I have an application generating time series data (32 channels, 22KHz, 6 secs) once a minute. These have to be stored in a database. At the moment I'm using MySQL with InnoDB tables (file_per_table,file_format=Barracuda).

As the data can be compressed, I'm using a medium-blob column with compression enabled. In compressed form, that would generate about 1TB a year. So far, so good.

But is this the optimal selection? I want to use a free database – but of course there are alternatives like Oracle or maybe PostgreSQL.
The target machine running the DB would be Debian stable. I'm not sure either which file system would be best.

I'm open for any suggestions.

Best Answer

Which db to choose? I would choose PostgreSQL having worked with MySQL and PostgreSQL but it is worth noting how different the databases are. I will say I have frequently been impressed (and only rarely disappointed) by what sort of abuse I can throw at PostgreSQL only to watch things be handled gracefully.
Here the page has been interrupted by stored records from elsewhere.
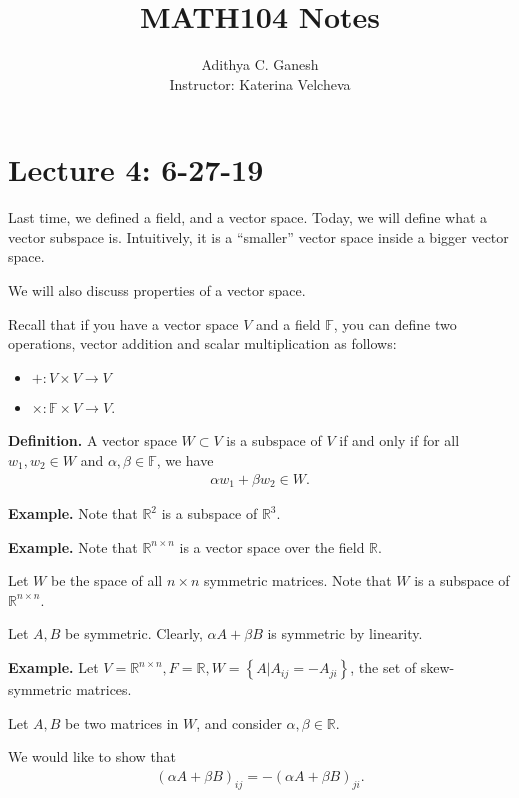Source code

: \documentclass{article}
\title{MATH104 Notes}
\author{Adithya C. Ganesh \\ Instructor: Katerina Velcheva}
\begin{document}
\maketitle

\tableofcontents

\section{Lecture 4: 6-27-19}

Last time, we defined a field, and a vector space.  Today, we will define what a vector subspace is.  Intuitively, it is a ``smaller'' vector space inside a bigger vector space.

We will also discuss properties of a vector space.

Recall that if you have a vector space $V$ and a field $\mathbb{F}$, you can define two operations, vector addition and scalar multiplication as follows:

\begin{itemize}
  \item $+ : V \times V \to V$
  \item $\times: \mathbb{F} \times V \to V$.
\end{itemize}

{\bf Definition.} A vector space $W \subset V$ is a subspace of $V$ if and only if for all $w_1, w_2 \in W$ and $\alpha, \beta \in \mathbb{F}$, we have
\begin{align*}
  \alpha w_1 + \beta w_2 \in W.
\end{align*}

{\bf Example.} Note that $\mathbb{R}^2$ is a subspace of $\mathbb{R}^3$.

{\bf Example.} Note that $\mathbb{R}^{n \times n}$ is a vector space over the field $\mathbb{R}$.

Let $W$ be the space of all $n \times n$ symmetric matrices.  Note that $W$ is a subspace of $\mathbb{R}^{n \times n}$.

Let $A, B$ be symmetric.  Clearly, $\alpha A + \beta B$ is symmetric by linearity.

{\bf Example.} Let $V = \mathbb{R}^{n \times n}, F = \mathbb{R}, W = \left\{ A | A_{ij} = - A_{ji} \right\}$, the set of skew-symmetric matrices.

Let $A, B$ be two matrices in $W$, and consider $\alpha, \beta \in \mathbb{R}$.

We would like to show that
\begin{align*}
  (\alpha A + \beta B)_{ij} = - (\alpha A + \beta B)_{ji}.
\end{align*}
\end{document}
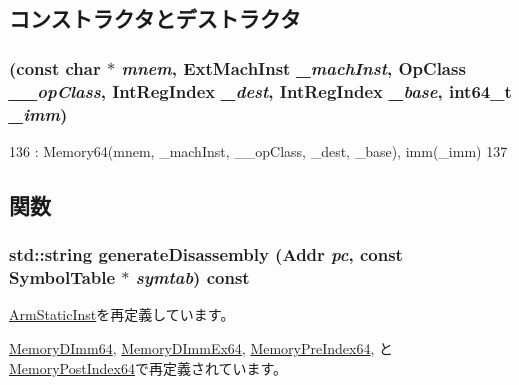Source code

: \subsection{コンストラクタとデストラクタ}
\hypertarget{classArmISA_1_1MemoryImm64_a0212f5a4085b707ee10f07f63f903594}{
\subsubsection[{MemoryImm64}]{ (const char $\ast$ {\em mnem}, \/  {\bf ExtMachInst} {\em \_\-machInst}, \/  OpClass {\em \_\-\_\-opClass}, \/  {\bf IntRegIndex} {\em \_\-dest}, \/  {\bf IntRegIndex} {\em \_\-base}, \/  int64\_\-t {\em \_\-imm})}}
\label{classArmISA_1_1MemoryImm64_a0212f5a4085b707ee10f07f63f903594}



\begin{DoxyCode}
136         : Memory64(mnem, _machInst, __opClass, _dest, _base), imm(_imm)
137     {}
\end{DoxyCode}


\subsection{関数}
\hypertarget{classArmISA_1_1MemoryImm64_a95d323a22a5f07e14d6b4c9385a91896}{
\subsubsection[{generateDisassembly}]{\setlength{\rightskip}{0pt plus 5cm}std::string generateDisassembly ({\bf Addr} {\em pc}, \/  const SymbolTable $\ast$ {\em symtab}) const}}
\label{classArmISA_1_1MemoryImm64_a95d323a22a5f07e14d6b4c9385a91896}


\hyperlink{classArmISA_1_1ArmStaticInst_a95d323a22a5f07e14d6b4c9385a91896}{ArmStaticInst}を再定義しています。

\hyperlink{classArmISA_1_1MemoryDImm64_a95d323a22a5f07e14d6b4c9385a91896}{MemoryDImm64}, \hyperlink{classArmISA_1_1MemoryDImmEx64_a95d323a22a5f07e14d6b4c9385a91896}{MemoryDImmEx64}, \hyperlink{classArmISA_1_1MemoryPreIndex64_a95d323a22a5f07e14d6b4c9385a91896}{MemoryPreIndex64}, と \hyperlink{classArmISA_1_1MemoryPostIndex64_a95d323a22a5f07e14d6b4c9385a91896}{MemoryPostIndex64}で再定義されています。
In your specific case, however, there may be reasons to look specifically at PostgreSQL. The major issue is programmability and advanced indexing but there are other reasons too (basically in InnoDB your table is contained in the pkey index, while in PostgreSQL you can do a physical-order scan of the table (and this has advantages when pulling a lot of rows). Major disadvantages might include not liking the binary type interfaces (and often saving/retrieving the values can use more memory than I would like). As for filesystem I know a lot of people who are very happy with XFS and also with ZFS.

Finally one specific tradeoff here is the Pg 8k data page size. It sounds like your time series would be larger than this, and so would be TOASTed (moved to extended storage). This speeds up many queries, but it also slows down retrieving the specific time series slightly because extra physical files must be scanned.

As for programmability, basically you could write functions that can look inside a time series for specific useful information and then you can index the output of this function. Consequently this can be used to speed up searches because the function doesn't have to be run.